Zsh Mailing List Archive
Messages sorted by:
Reverse Date,
Date,
Thread,
Author
Re: $pipestatus broken?
On Dec 10, 1:48pm, Frank Terbeck wrote:
} Subject: Re: $pipestatus broken?
}
} You can actually dumb this down to:
}
} [snip]
} : | while read a; do
} :
} done
} print "${pipestatus[@]}"
} [snap]
}
} It (pipestatus just containing a single "1") seems to happen less
} frequently with this simpler loop, but still in the range of 5% of the
} invocations on my machine.
With that loop, I get a single "1" 100% of the time unless I attach to
the process with GDB, in which case it becomes random.
I traced this down to update_job().

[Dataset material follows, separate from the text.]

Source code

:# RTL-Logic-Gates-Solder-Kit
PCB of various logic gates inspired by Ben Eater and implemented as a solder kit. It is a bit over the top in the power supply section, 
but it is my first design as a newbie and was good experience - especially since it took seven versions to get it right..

At this line:
Breakpoint 5, update_job (jn=0x9415894) at ../../zsh-4.0/Src/jobs.c:504
504 if (job == thisjob && (jn->stat & STAT_DONE)) {
There are two entries in the job table; job = 1 and thisjob = 2, so we
skip updating $pipestatus. I don't know where the "1" value in the
first element of pipestatus comes from, though.
In this case update_job() is being called from wait_for_processes() via
zhandler() while the shell is blocked in bin_read().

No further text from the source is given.